## Try it
An unchanged copy of each entry below is needed; keep the pictures out of it.
--- Provided data Enclosed Below ---
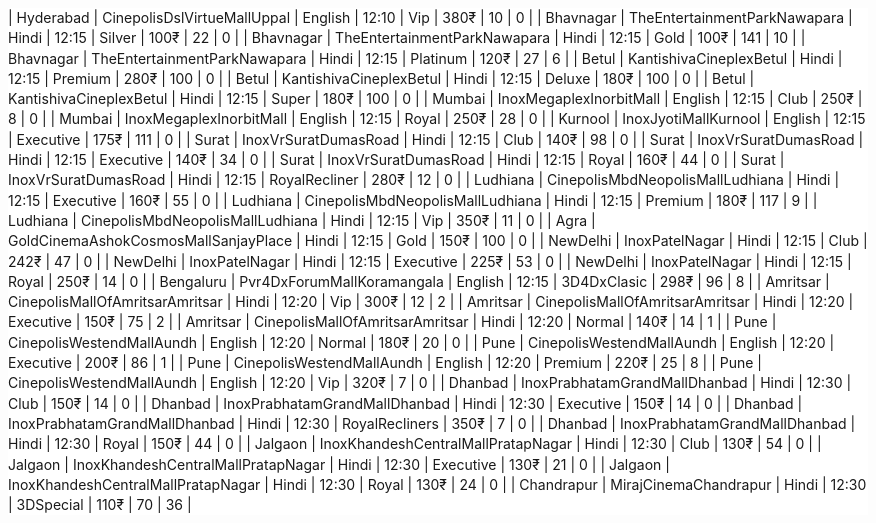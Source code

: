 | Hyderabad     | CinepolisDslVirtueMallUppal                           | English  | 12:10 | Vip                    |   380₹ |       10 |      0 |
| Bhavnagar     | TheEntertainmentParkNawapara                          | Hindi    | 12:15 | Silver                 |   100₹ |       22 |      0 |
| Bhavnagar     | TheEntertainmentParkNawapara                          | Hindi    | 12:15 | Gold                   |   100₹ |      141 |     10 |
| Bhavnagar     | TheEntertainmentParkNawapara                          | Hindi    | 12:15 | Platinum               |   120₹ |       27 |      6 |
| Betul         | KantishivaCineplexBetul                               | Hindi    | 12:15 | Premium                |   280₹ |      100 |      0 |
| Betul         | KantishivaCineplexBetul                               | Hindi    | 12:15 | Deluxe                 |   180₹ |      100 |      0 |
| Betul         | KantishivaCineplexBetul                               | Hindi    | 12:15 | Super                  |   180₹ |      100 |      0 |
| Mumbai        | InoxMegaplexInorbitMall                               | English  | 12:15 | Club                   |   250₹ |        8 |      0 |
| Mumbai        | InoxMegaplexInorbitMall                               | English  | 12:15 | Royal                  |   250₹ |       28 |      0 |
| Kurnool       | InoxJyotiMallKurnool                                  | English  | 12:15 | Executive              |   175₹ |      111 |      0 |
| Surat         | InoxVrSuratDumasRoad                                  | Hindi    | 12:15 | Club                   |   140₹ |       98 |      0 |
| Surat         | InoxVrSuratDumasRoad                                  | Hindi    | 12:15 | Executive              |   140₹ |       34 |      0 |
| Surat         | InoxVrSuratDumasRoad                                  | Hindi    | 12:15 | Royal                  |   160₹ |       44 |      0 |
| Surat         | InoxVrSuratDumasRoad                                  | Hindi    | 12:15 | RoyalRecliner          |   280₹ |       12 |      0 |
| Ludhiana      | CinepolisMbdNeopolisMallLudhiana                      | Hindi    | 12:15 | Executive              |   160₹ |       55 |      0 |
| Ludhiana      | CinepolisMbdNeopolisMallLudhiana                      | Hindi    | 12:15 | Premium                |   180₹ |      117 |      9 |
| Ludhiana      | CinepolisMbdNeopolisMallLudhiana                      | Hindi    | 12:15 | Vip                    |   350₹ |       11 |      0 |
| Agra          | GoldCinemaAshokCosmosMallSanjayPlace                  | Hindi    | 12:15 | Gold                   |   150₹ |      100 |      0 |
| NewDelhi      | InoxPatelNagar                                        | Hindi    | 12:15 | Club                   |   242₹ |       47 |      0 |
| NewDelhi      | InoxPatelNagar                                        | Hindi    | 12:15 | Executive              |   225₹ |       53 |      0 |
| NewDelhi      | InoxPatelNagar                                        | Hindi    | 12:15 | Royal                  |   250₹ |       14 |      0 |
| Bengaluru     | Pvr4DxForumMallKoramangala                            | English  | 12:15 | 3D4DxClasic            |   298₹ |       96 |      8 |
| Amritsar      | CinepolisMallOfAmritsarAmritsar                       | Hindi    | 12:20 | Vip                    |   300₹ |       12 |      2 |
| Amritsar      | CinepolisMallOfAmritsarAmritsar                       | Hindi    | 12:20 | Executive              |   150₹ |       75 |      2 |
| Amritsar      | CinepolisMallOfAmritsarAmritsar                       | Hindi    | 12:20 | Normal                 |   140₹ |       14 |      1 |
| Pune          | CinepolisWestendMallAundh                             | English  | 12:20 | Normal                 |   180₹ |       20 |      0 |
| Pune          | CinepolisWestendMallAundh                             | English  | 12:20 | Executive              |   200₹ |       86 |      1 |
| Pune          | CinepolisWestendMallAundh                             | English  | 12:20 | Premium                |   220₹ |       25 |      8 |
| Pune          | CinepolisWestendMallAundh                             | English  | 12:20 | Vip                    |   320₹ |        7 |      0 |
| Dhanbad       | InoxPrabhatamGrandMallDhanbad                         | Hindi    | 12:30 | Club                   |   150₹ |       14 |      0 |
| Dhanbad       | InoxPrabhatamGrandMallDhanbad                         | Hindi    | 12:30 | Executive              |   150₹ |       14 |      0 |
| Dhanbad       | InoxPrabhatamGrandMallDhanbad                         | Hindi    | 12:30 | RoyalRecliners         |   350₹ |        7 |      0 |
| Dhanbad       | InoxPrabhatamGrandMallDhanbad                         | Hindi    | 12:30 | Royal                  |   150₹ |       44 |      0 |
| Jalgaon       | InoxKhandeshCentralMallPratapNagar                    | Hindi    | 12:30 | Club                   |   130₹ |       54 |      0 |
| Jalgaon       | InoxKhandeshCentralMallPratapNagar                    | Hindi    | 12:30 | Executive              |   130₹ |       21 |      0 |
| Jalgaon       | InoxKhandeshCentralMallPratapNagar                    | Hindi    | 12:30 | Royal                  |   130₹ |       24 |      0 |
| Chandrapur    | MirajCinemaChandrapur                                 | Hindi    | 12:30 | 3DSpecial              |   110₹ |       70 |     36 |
--- End of Enclosed Provided data ---
## Exercise result
Source code

: | Hyderabad     | CinepolisDslVirtueMallUppal                           | English  | 12:10 | Vip                    |   380₹ |       10 |      0 |
| Bhavnagar     | TheEntertainmentParkNawapara                          | Hindi    | 12:15 | Silver                 |   100₹ |       22 |      0 |
| Bhavnagar     | TheEntertainmentParkNawapara                          | Hindi    | 12:15 | Gold                   |   100₹ |      141 |     10 |
| Bhavnagar     | TheEntertainmentParkNawapara                          | Hindi    | 12:15 | Platinum               |   120₹ |       27 |      6 |
| Betul         | KantishivaCineplexBetul                               | Hindi    | 12:15 | Premium                |   280₹ |      100 |      0 |
| Betul         | KantishivaCineplexBetul                               | Hindi    | 12:15 | Deluxe                 |   180₹ |      100 |      0 |
| Betul         | KantishivaCineplexBetul                               | Hindi    | 12:15 | Super                  |   180₹ |      100 |      0 |
| Mumbai        | InoxMegaplexInorbitMall                               | English  | 12:15 | Club                   |   250₹ |        8 |      0 |
| Mumbai        | InoxMegaplexInorbitMall                               | English  | 12:15 | Royal                  |   250₹ |       28 |      0 |
| Kurnool       | InoxJyotiMallKurnool                                  | English  | 12:15 | Executive              |   175₹ |      111 |      0 |
| Surat         | InoxVrSuratDumasRoad                                  | Hindi    | 12:15 | Club                   |   140₹ |       98 |      0 |
| Surat         | InoxVrSuratDumasRoad                                  | Hindi    | 12:15 | Executive              |   140₹ |       34 |      0 |
| Surat         | InoxVrSuratDumasRoad                                  | Hindi    | 12:15 | Royal                  |   160₹ |       44 |      0 |
| Surat         | InoxVrSuratDumasRoad                                  | Hindi    | 12:15 | RoyalRecliner          |   280₹ |       12 |      0 |
| Ludhiana      | CinepolisMbdNeopolisMallLudhiana                      | Hindi    | 12:15 | Executive              |   160₹ |       55 |      0 |
| Ludhiana      | CinepolisMbdNeopolisMallLudhiana                      | Hindi    | 12:15 | Premium                |   180₹ |      117 |      9 |
| Ludhiana      | CinepolisMbdNeopolisMallLudhiana                      | Hindi    | 12:15 | Vip                    |   350₹ |       11 |      0 |
| Agra          | GoldCinemaAshokCosmosMallSanjayPlace                  | Hindi    | 12:15 | Gold                   |   150₹ |      100 |      0 |
| NewDelhi      | InoxPatelNagar                                        | Hindi    | 12:15 | Club                   |   242₹ |       47 |      0 |
| NewDelhi      | InoxPatelNagar                                        | Hindi    | 12:15 | Executive              |   225₹ |       53 |      0 |
| NewDelhi      | InoxPatelNagar                                        | Hindi    | 12:15 | Royal                  |   250₹ |       14 |      0 |
| Bengaluru     | Pvr4DxForumMallKoramangala                            | English  | 12:15 | 3D4DxClasic            |   298₹ |       96 |      8 |
| Amritsar      | CinepolisMallOfAmritsarAmritsar                       | Hindi    | 12:20 | Vip                    |   300₹ |       12 |      2 |
| Amritsar      | CinepolisMallOfAmritsarAmritsar                       | Hindi    | 12:20 | Executive              |   150₹ |       75 |      2 |
| Amritsar      | CinepolisMallOfAmritsarAmritsar                       | Hindi    | 12:20 | Normal                 |   140₹ |       14 |      1 |
| Pune          | CinepolisWestendMallAundh                             | English  | 12:20 | Normal                 |   180₹ |       20 |      0 |
| Pune          | CinepolisWestendMallAundh                             | English  | 12:20 | Executive              |   200₹ |       86 |      1 |
| Pune          | CinepolisWestendMallAundh                             | English  | 12:20 | Premium                |   220₹ |       25 |      8 |
| Pune          | CinepolisWestendMallAundh                             | English  | 12:20 | Vip                    |   320₹ |        7 |      0 |
| Dhanbad       | InoxPrabhatamGrandMallDhanbad                         | Hindi    | 12:30 | Club                   |   150₹ |       14 |      0 |
| Dhanbad       | InoxPrabhatamGrandMallDhanbad                         | Hindi    | 12:30 | Executive              |   150₹ |       14 |      0 |
| Dhanbad       | InoxPrabhatamGrandMallDhanbad                         | Hindi    | 12:30 | RoyalRecliners         |   350₹ |        7 |      0 |
| Dhanbad       | InoxPrabhatamGrandMallDhanbad                         | Hindi    | 12:30 | Royal                  |   150₹ |       44 |      0 |
| Jalgaon       | InoxKhandeshCentralMallPratapNagar                    | Hindi    | 12:30 | Club                   |   130₹ |       54 |      0 |
| Jalgaon       | InoxKhandeshCentralMallPratapNagar                    | Hindi    | 12:30 | Executive              |   130₹ |       21 |      0 |
| Jalgaon       | InoxKhandeshCentralMallPratapNagar                    | Hindi    | 12:30 | Royal                  |   130₹ |       24 |      0 |
| Chandrapur    | MirajCinemaChandrapur                                 | Hindi    | 12:30 | 3DSpecial              |   110₹ |       70 |     36 |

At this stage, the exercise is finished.